The MSCI Asian index has slumped 32 percent this year as credit turmoil caused the world's financial institutions to report more than $590 billion in losses and writedowns.
Japan's Nikkei 225 Stock Average lost 4.7 percent to 11,187.74. Benchmark indexes in Australia and South Korea declined more than 3 percent.
Global Rout
The Standard & Poor's 500 Index tumbled 8.8 percent yesterday, while the MSCI World Index of 23 developed markets slid 6.9 percent, the biggest loss in 21 years. S&P 500 futures added 0.5 percent in after-hours trading.

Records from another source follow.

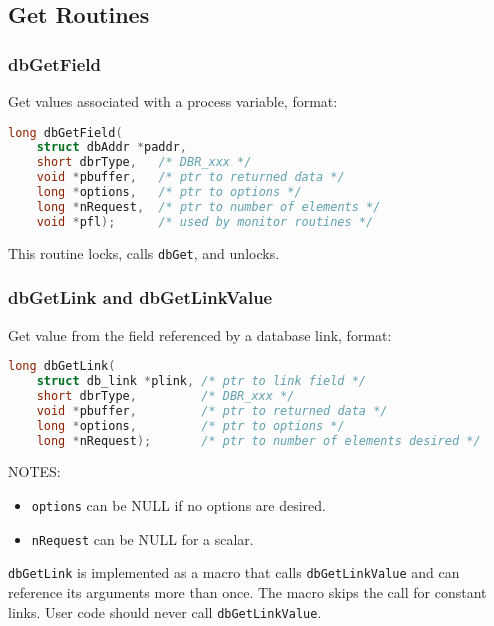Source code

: \subsection{Get Routines}

\subsubsection{dbGetField}

Get values associated with a process variable, format:

\begin{lstlisting}[language=C]
long dbGetField(
    struct dbAddr *paddr,
    short dbrType,   /* DBR_xxx */
    void *pbuffer,   /* ptr to returned data */
    long *options,   /* ptr to options */
    long *nRequest,  /* ptr to number of elements */
    void *pfl);      /* used by monitor routines */
\end{lstlisting}

This routine locks, calls \verb|dbGet|, and unlocks.

\subsubsection{dbGetLink and dbGetLinkValue}

Get value from the field referenced by a database link, format:

\begin{lstlisting}[language=C]
long dbGetLink(
    struct db_link *plink, /* ptr to link field */
    short dbrType,         /* DBR_xxx */
    void *pbuffer,         /* ptr to returned data */
    long *options,         /* ptr to options */
    long *nRequest);       /* ptr to number of elements desired */
\end{lstlisting}

NOTES:

\begin{itemize}

\item \verb|options| can be NULL if no options are desired.

\item \verb|nRequest| can be NULL for a scalar.

\end{itemize}

\verb|dbGetLink| is implemented as a macro that calls \verb|dbGetLinkValue| and can reference its arguments more than once.
The macro skips the call for constant links.
User code should never call \verb|dbGetLinkValue|.

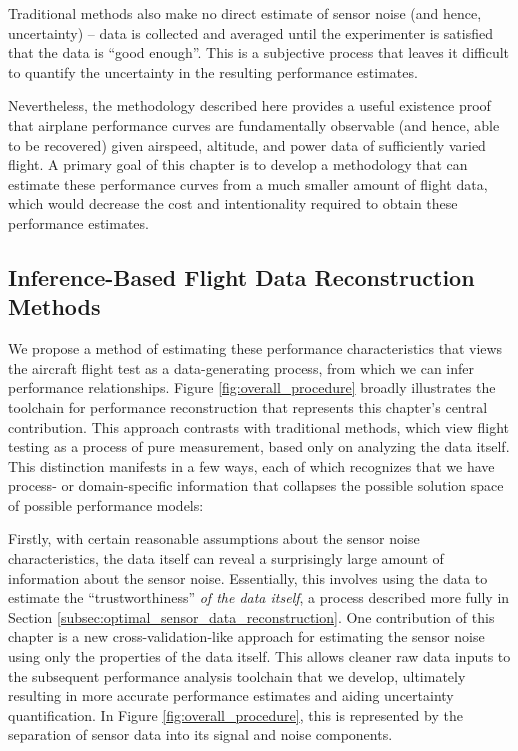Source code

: Traditional methods also make no direct estimate of sensor noise (and hence, uncertainty) -- data is collected and averaged until the experimenter is satisfied that the data is ``good enough''. This is a subjective process that leaves it difficult to quantify the uncertainty in the resulting performance estimates.

Nevertheless, the methodology described here provides a useful existence proof that airplane performance curves are fundamentally observable (and hence, able to be recovered) given airspeed, altitude, and power data of sufficiently varied flight. A primary goal of this chapter is to develop a methodology that can estimate these performance curves from a much smaller amount of flight data, which would decrease the cost and intentionality required to obtain these performance estimates.

\subsection{Inference-Based Flight Data Reconstruction Methods}

We propose a method of estimating these performance characteristics that views the aircraft flight test as a data-generating process, from which we can infer performance relationships. Figure \ref{fig:overall_procedure} broadly illustrates the toolchain for performance reconstruction that represents this chapter's central contribution. This approach contrasts with traditional methods, which view flight testing as a process of pure measurement, based only on analyzing the data itself. This distinction manifests in a few ways, each of which recognizes that we have process- or domain-specific information that collapses the possible solution space of possible performance models:

Firstly, with certain reasonable assumptions about the sensor noise characteristics, the data itself can reveal a surprisingly large amount of information about the sensor noise. Essentially, this involves using the data to estimate the ``trustworthiness'' \emph{of the data itself}, a process described more fully in Section \ref{subsec:optimal_sensor_data_reconstruction}. One contribution of this chapter is a new cross-validation-like approach for estimating the sensor noise using only the properties of the data itself. This allows cleaner raw data inputs to the subsequent performance analysis toolchain that we develop, ultimately resulting in more accurate performance estimates and aiding uncertainty quantification. In Figure \ref{fig:overall_procedure}, this is represented by the separation of sensor data into its signal and noise components.

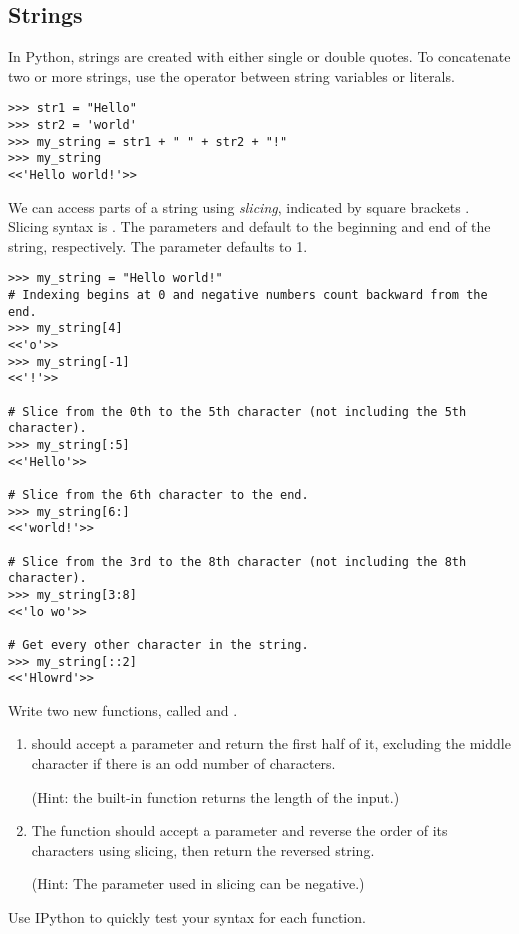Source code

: \subsection*{Strings}
In Python, strings are created with either single or double quotes.
To concatenate two or more strings, use the \li{+} operator between string variables or literals.
\begin{lstlisting}
>>> str1 = "Hello"
>>> str2 = 'world'
>>> my_string = str1 + " " + str2 + "!"
>>> my_string
<<'Hello world!'>>
\end{lstlisting}

We can access parts of a string using \emph{slicing}, indicated by square brackets \li{[ ]}.
Slicing syntax is .
The parameters  and  default to the beginning and end of the string, respectively.
The parameter  defaults to 1.

\begin{lstlisting}
>>> my_string = "Hello world!"
# Indexing begins at 0 and negative numbers count backward from the end.
>>> my_string[4]
<<'o'>>
>>> my_string[-1]
<<'!'>>

# Slice from the 0th to the 5th character (not including the 5th character).
>>> my_string[:5]
<<'Hello'>>

# Slice from the 6th character to the end.
>>> my_string[6:]
<<'world!'>>

# Slice from the 3rd to the 8th character (not including the 8th character).
>>> my_string[3:8]
<<'lo wo'>>

# Get every other character in the string.
>>> my_string[::2]
<<'Hlowrd'>>
\end{lstlisting}

\begin{problem}
Write two new functions, called  and .
\begin{enumerate}
\item {} should accept a parameter and return the first half of it, excluding the middle character if there is an odd number of characters.

(Hint: the built-in function  returns the length of the input.)
\item The  function should accept a parameter and reverse the order of its characters using slicing, then return the reversed string.

(Hint: The  parameter used in slicing can be negative.)
\end{enumerate}
Use IPython to quickly test your syntax for each function.
\end{problem}

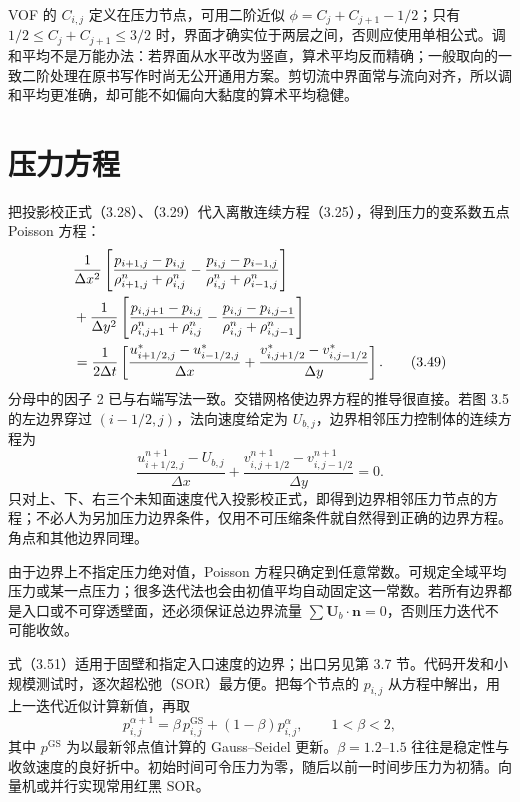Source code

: \documentclass[11pt,a4paper,openany,fontset=none]{ctexbook}
\newenvironment{sourceblock}
  {\par\addvspace{0.65\baselineskip}\noindent\begin{minipage}{\linewidth}\centering}
  {\end{minipage}\par\addvspace{0.48\baselineskip}}
\begin{document}
VOF 的 $C_{i,j}$ 定义在压力节点，可用二阶近似 $\phi=C_j+C_{j+1}-1/2$；只有 $1/2\le C_j+C_{j+1}\le3/2$ 时，界面才确实位于两层之间，否则应使用单相公式。调和平均不是万能办法：若界面从水平改为竖直，算术平均反而精确；一般取向的一致二阶处理在原书写作时尚无公开通用方案。剪切流中界面常与流向对齐，所以调和平均更准确，却可能不如偏向大黏度的算术平均稳健。

\section{压力方程}

把投影校正式（3.28）、（3.29）代入离散连续方程（3.25），得到压力的变系数五点 Poisson 方程：
\begin{align}
 &\frac1{\Delta x^2}\left[
 \frac{p_{i+1,j}-p_{i,j}}{\rho_{i+1,j}^n+\rho_{i,j}^n}
 -\frac{p_{i,j}-p_{i-1,j}}{\rho_{i,j}^n+\rho_{i-1,j}^n}\right] \notag\\
 &+\frac1{\Delta y^2}\left[
 \frac{p_{i,j+1}-p_{i,j}}{\rho_{i,j+1}^n+\rho_{i,j}^n}
 -\frac{p_{i,j}-p_{i,j-1}}{\rho_{i,j}^n+\rho_{i,j-1}^n}\right] \notag\\
 &=\frac1{2\Delta t}\left[
 \frac{u_{i+1/2,j}^*-u_{i-1/2,j}^*}{\Delta x}
 +\frac{v_{i,j+1/2}^*-v_{i,j-1/2}^*}{\Delta y}\right]. \tag{3.49}
\end{align}
分母中的因子 2 已与右端写法一致。交错网格使边界方程的推导很直接。若图 3.5 的左边界穿过 $(i-1/2,j)$，法向速度给定为 $U_{b,j}$，边界相邻压力控制体的连续方程为
\begin{equation}
 \frac{u_{i+1/2,j}^{n+1}-U_{b,j}}{\Delta x}
 +\frac{v_{i,j+1/2}^{n+1}-v_{i,j-1/2}^{n+1}}{\Delta y}=0. \tag{3.50}
\end{equation}
只对上、下、右三个未知面速度代入投影校正式，即得到边界相邻压力节点的方程；不必人为另加压力边界条件，仅用不可压缩条件就自然得到正确的边界方程。角点和其他边界同理。

\begin{sourceblock}
\end{sourceblock}

由于边界上不指定压力绝对值，Poisson 方程只确定到任意常数。可规定全域平均压力或某一点压力；很多迭代法也会由初值平均自动固定这一常数。若所有边界都是入口或不可穿透壁面，还必须保证总边界流量 $\sum\bm U_b\cdot\bm n=0$，否则压力迭代不可能收敛。

式（3.51）适用于固壁和指定入口速度的边界；出口另见第 3.7 节。代码开发和小规模测试时，逐次超松弛（SOR）最方便。把每个节点的 $p_{i,j}$ 从方程中解出，用上一迭代近似计算新值，再取
\begin{equation}
 p_{i,j}^{\alpha+1}=\beta\,p_{i,j}^{\mathrm{GS}}+(1-\beta)p_{i,j}^{\alpha},\qquad 1<\beta<2, \tag{3.52}
\end{equation}
其中 $p^{\mathrm{GS}}$ 为以最新邻点值计算的 Gauss--Seidel 更新。$\beta=1.2$--$1.5$ 往往是稳定性与收敛速度的良好折中。初始时间可令压力为零，随后以前一时间步压力为初猜。向量机或并行实现常用红黑 SOR。
\end{document}
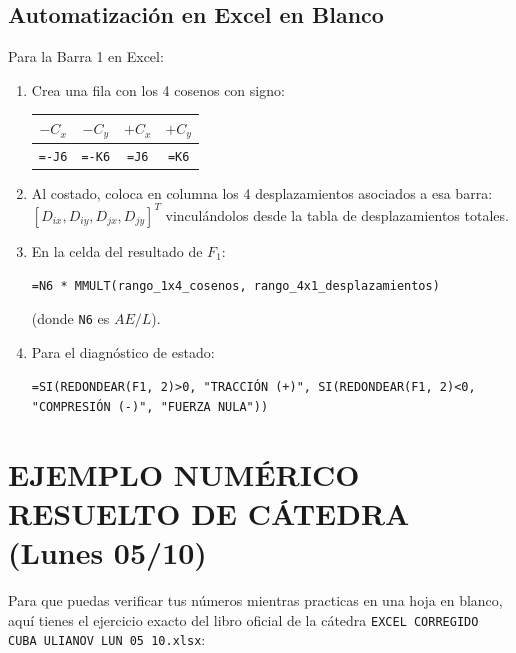 \documentclass[10pt,a4paper]{article}
\begin{document}
\subsection{Automatización en Excel en Blanco}
Para la Barra 1 en Excel:
\begin{enumerate}
    \item Crea una fila con los 4 cosenos con signo:
    \begin{center}
    \begin{tabular}{|c|c|c|c|}
    \hline
    $-C_x$ & $-C_y$ & $+C_x$ & $+C_y$ \\
    \hline
    \texttt{=-J6} & \texttt{=-K6} & \texttt{=J6} & \texttt{=K6} \\
    \hline
    \end{tabular}
    \end{center}
    \item Al costado, coloca en columna los 4 desplazamientos asociados a esa barra: $[D_{ix}, D_{iy}, D_{jx}, D_{jy}]^T$ vinculándolos desde la tabla de desplazamientos totales.
    \item En la celda del resultado de $F_1$:
    \begin{center}
    \texttt{=N6 * MMULT(rango\_1x4\_cosenos, rango\_4x1\_desplazamientos)}
    \end{center}
    (donde \texttt{N6} es $AE/L$).
    \item Para el diagnóstico de estado:
    \begin{center}
    \texttt{=SI(REDONDEAR(F1, 2)>0, "TRACCIÓN (+)", SI(REDONDEAR(F1, 2)<0, "COMPRESIÓN (-)", "FUERZA NULA"))}
    \end{center}
\end{enumerate}

\newpage

\section{EJEMPLO NUMÉRICO RESUELTO DE CÁTEDRA (Lunes 05/10)}

Para que puedas verificar tus números mientras practicas en una hoja en blanco, aquí tienes el ejercicio exacto del libro oficial de la cátedra \texttt{EXCEL CORREGIDO CUBA ULIANOV LUN 05 10.xlsx}:
\end{document}
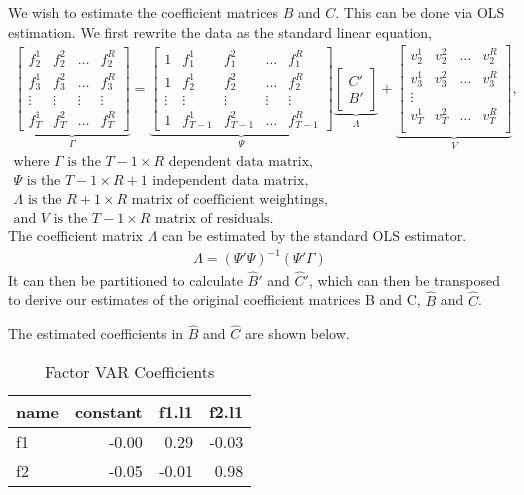 \documentclass[11pt, letterpaper]{article}\usepackage[]{graphicx}\usepackage[]{color}
\begin{document}
We wish to estimate the coefficient matrices $B$ and $C$. This can be done via OLS estimation. We first rewrite the data as the standard linear equation,
\begin{align*}
\underbrace{\begin{bmatrix}
f^1_{2} & f^2_{2} & \dots & f^R_{2}\\
f^1_{3} & f^2_{3} & \dots & f^R_{3}\\
\vdots & \vdots & \vdots & \vdots \\
f^1_{T} & f^2_{T} & \dots & f^R_{T}
\end{bmatrix}}_{\Gamma}
=
\underbrace{\begin{bmatrix}
1 & f^1_{1} & f^2_{1} & \dots & f^R_{1}\\
1 & f^1_{2} & f^2_{2} & \dots & f^R_{2}\\
\vdots & \vdots & \vdots & \vdots & \vdots \\
1 & f^1_{T-1} & f^2_{T-1} & \dots & f^R_{T-1}
\end{bmatrix}}_{\Psi}
\underbrace{\begin{bmatrix}
C'\\
B'
\end{bmatrix}}_{\Lambda}
 +
\underbrace{\begin{bmatrix}
v^1_2 & v^2_2 & \dots & v^R_2\\
v^1_3 & v^2_3 & \dots & v^R_3\\
\vdots\\
v^1_T & v^2_T & \dots & v^R_T\\
\end{bmatrix}}_{V},\\
\text{where $\Gamma$ is the $T-1 \times R$ dependent data matrix,}\\
\text{$\Psi$ is the $T-1 \times R+1$ independent data matrix,}\\
\text{$\Lambda$ is the $R+1 \times R$ matrix of coefficient weightings,}\\
\text{and $V$ is the $T-1 \times R$ matrix of residuals.}
\end{align*}
The coefficient matrix $\Lambda$ can be estimated by the standard OLS estimator.
\begin{align*}
\widehat{\Lambda} = (\Psi' \Psi)^{-1} (\Psi'\Gamma)
\end{align*}
It can then be partitioned to calculate $\widehat{B}'$ and $\widehat{C}'$, which can then be transposed to derive our estimates of the original coefficient matrices B and C, $\widehat{B}$ and $\widehat{C}$.

The estimated coefficients in $\widehat{B}$ and $\widehat{C}$ are shown below.
\begin{table}[H]
\centering
\begingroup\footnotesize
\begin{tabular}{lrrr}
  \hline
name & constant & f1.l1 & f2.l1 \\ 
  \hline
f1 & -0.00 & 0.29 & -0.03 \\ 
  f2 & -0.05 & -0.01 & 0.98 \\ 
   \hline
\end{tabular}
\endgroup
\caption{Factor VAR Coefficients} 
\end{table}
\end{document}
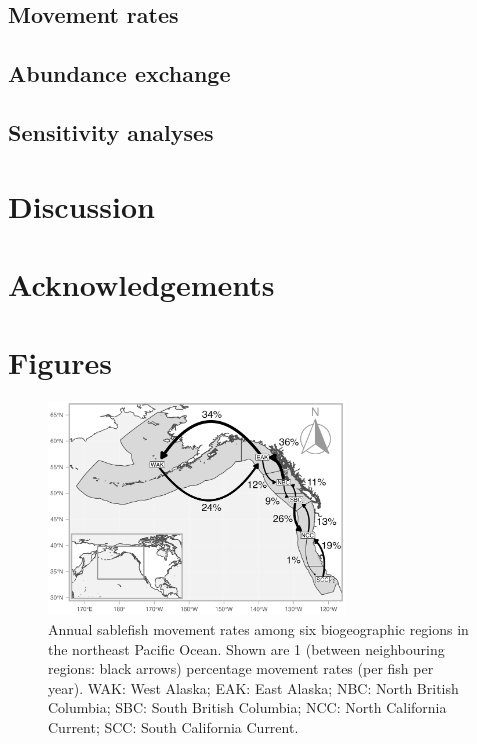 \documentclass{article}
\begin{document}
\subsection{Movement rates}

\subsection{Abundance exchange}

\subsection{Sensitivity analyses}

\section{Discussion}

\section{Acknowledgements}

\section{Figures}

\begin{figure}[htb]
    \centering
    \includegraphics[width = 0.7\textwidth]{map-regions-6-network}
    \caption{Annual sablefish movement rates among six biogeographic regions in the northeast Pacific Ocean. Shown are 1\degree{} (between neighbouring regions: black arrows) percentage movement rates (per fish per year). WAK: West Alaska; EAK: East Alaska; NBC: North British Columbia; SBC: South British Columbia; NCC: North California Current; SCC: South California Current.}
    \label{fig:map-network-regions-6}
\end{figure}
\end{document}

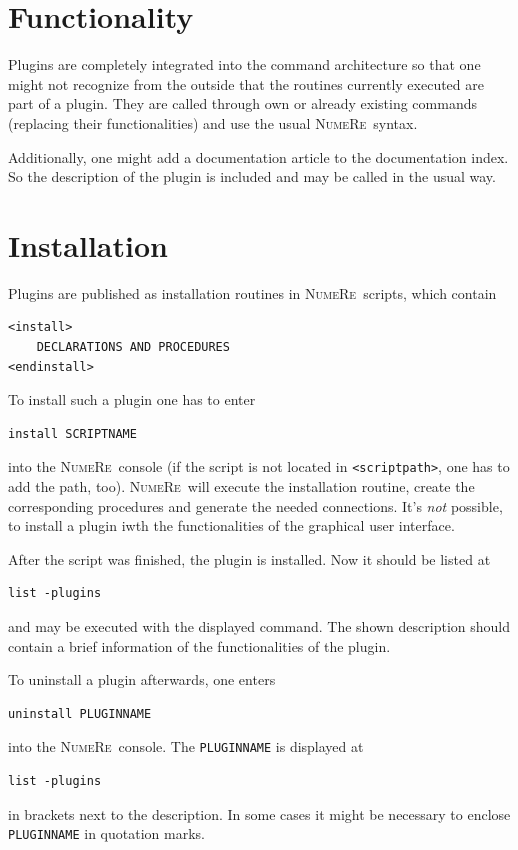 \documentclass[DIV=14,headsepline,footsepline]{scrbook}
\newcommand{\NR}{\textsc{Nu\-me\-Re}}
\begin{document}
			\section{Functionality}
				Plugins are completely integrated into the command architecture so that one might not recognize from the outside that the routines currently executed are part of a plugin. They are called through own or already existing commands (replacing their functionalities) and use the usual \NR\ syntax.
				
				Additionally, one might add a documentation article to the documentation index. So the description of the plugin is included and may be called in the usual way.
			\section{Installation}
				Plugins are published as installation routines in \NR\ scripts, which contain
				\begin{lstlisting}
<install>
	DECLARATIONS AND PROCEDURES
<endinstall>
				\end{lstlisting}
				To install such a plugin one has to enter
				\begin{lstlisting}
install SCRIPTNAME
				\end{lstlisting}
				into the \NR\ console (if the script is not located in \verb+<scriptpath>+, one has to add the path, too). \NR\ will execute the installation routine, create the corresponding procedures and generate the needed connections. It's \emph{not} possible, to install a plugin iwth the functionalities of the graphical user interface.
				
				After the script was finished, the plugin is installed. Now it should be listed at
				\begin{lstlisting}
list -plugins
				\end{lstlisting}
				and may be executed with the displayed command. The shown description should contain a brief information of the functionalities of the plugin.
				
				To uninstall a plugin afterwards, one enters
				\begin{lstlisting}
uninstall PLUGINNAME
				\end{lstlisting}
				into the \NR\ console. The \verb+PLUGINNAME+ is displayed at
				\begin{lstlisting}
list -plugins
				\end{lstlisting}
				in brackets next to the description. In some cases it might be necessary to enclose \verb+PLUGINNAME+ in quotation marks.
\end{document}
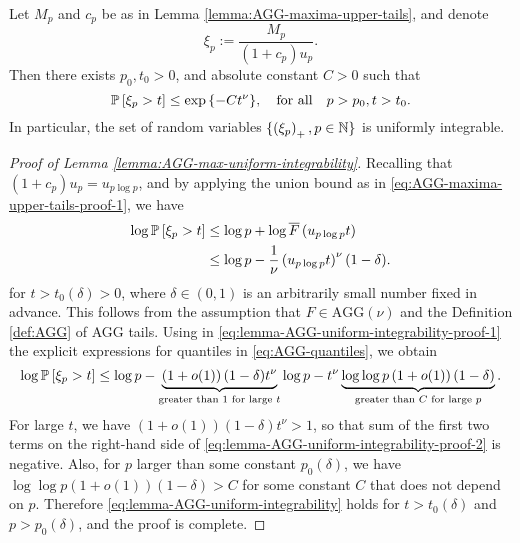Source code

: \begin{lemma} \label{lemma:AGG-max-uniform-integrability}
Let $M_p$ and $c_p$ be as in Lemma \ref{lemma:AGG-maxima-upper-tails}, and denote 
$$
\xi_p := \frac{M_p}{(1+c_p)u_p}.
$$
Then there exists $p_0,t_0 > 0$, and absolute constant $C>0$ such that
\begin{equation} \label{eq:lemma-AGG-uniform-integrability}
    \P\left[\xi_p > t \right]\le \exp{\{-Ct^\nu\}}, \quad \text{for all} \quad p>p_0, t>t_0.
\end{equation}
In particular, the set of random variables $\{\left(\xi_p\right)_+,p\in\mathbb N\}$ is uniformly integrable.
\end{lemma}
\begin{proof}[Proof of Lemma \ref{lemma:AGG-max-uniform-integrability}]
Recalling that $(1+c_p)u_p = u_{p\log{p}}$, and by applying the union bound as in \eqref{eq:AGG-maxima-upper-tails-proof-1}, we have
\begin{align}
    \log \P\left[\xi_p > t\right] 
        &\le \log p + \log{\overline{F}\left(u_{p\log{p}}t\right)} \nonumber \\
        &\le \log p - \frac{1}{\nu}\left(u_{p\log{p}}t\right)^\nu(1-\delta). \label{eq:lemma-AGG-uniform-integrability-proof-1}
\end{align}
for $t > t_0(\delta)>0$, where $\delta\in(0,1)$ is an arbitrarily small number fixed in advance. 
This follows from the assumption that $F\in\text{AGG}(\nu)$ and the Definition \ref{def:AGG} of AGG tails.
Using in \eqref{eq:lemma-AGG-uniform-integrability-proof-1} the explicit expressions for quantiles in \eqref{eq:AGG-quantiles}, we obtain
\begin{equation} \label{eq:lemma-AGG-uniform-integrability-proof-2}
    \log \P\left[\xi_p > t\right] \le \log p - \underbrace{\left(1+o(1)\right)(1-\delta)t^\nu}_{\text{greater than }1\text{ for large }t}\log{p} - t^\nu\underbrace{\log{\log{p}}\left(1+o(1)\right)(1-\delta)}_{\text{greater than }C\text{ for large }p}.
\end{equation}
For large $t$, we have $\left(1+o(1)\right)(1-\delta)t^\nu > 1$, so that sum of the first two terms on the right-hand side of \eqref{eq:lemma-AGG-uniform-integrability-proof-2} is negative.
Also, for $p$ larger than some constant $p_0(\delta)$, we have $\log{\log{p}}\left(1+o(1)\right)(1-\delta) > C$ for some constant $C$ that does not depend on $p$.
Therefore \eqref{eq:lemma-AGG-uniform-integrability} holds for $t>t_0(\delta)$ and $p>p_0(\delta)$, and the proof is complete.
\end{proof}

The U.S. House of Representatives yesterday voted down the financial-rescue proposal that President George W. Bush said is needed to prevent the world's largest economy from slipping into a recession. The defeat of the legislation set off a scramble among the plan's backers for additional support before another vote, which likely won't come until later in the week.
Mitsubishi UFJ, Japan's largest bank, retreated 6.6 percent to 875 yen. ANZ, Australia's fourth-largest bank, lost 5.6 percent to A$17.74. Woori Finance Holdings Co., with the biggest exposure to U.S. mortgage-related investments among South Korean banks, dropped 6.8 percent to 11,050 won.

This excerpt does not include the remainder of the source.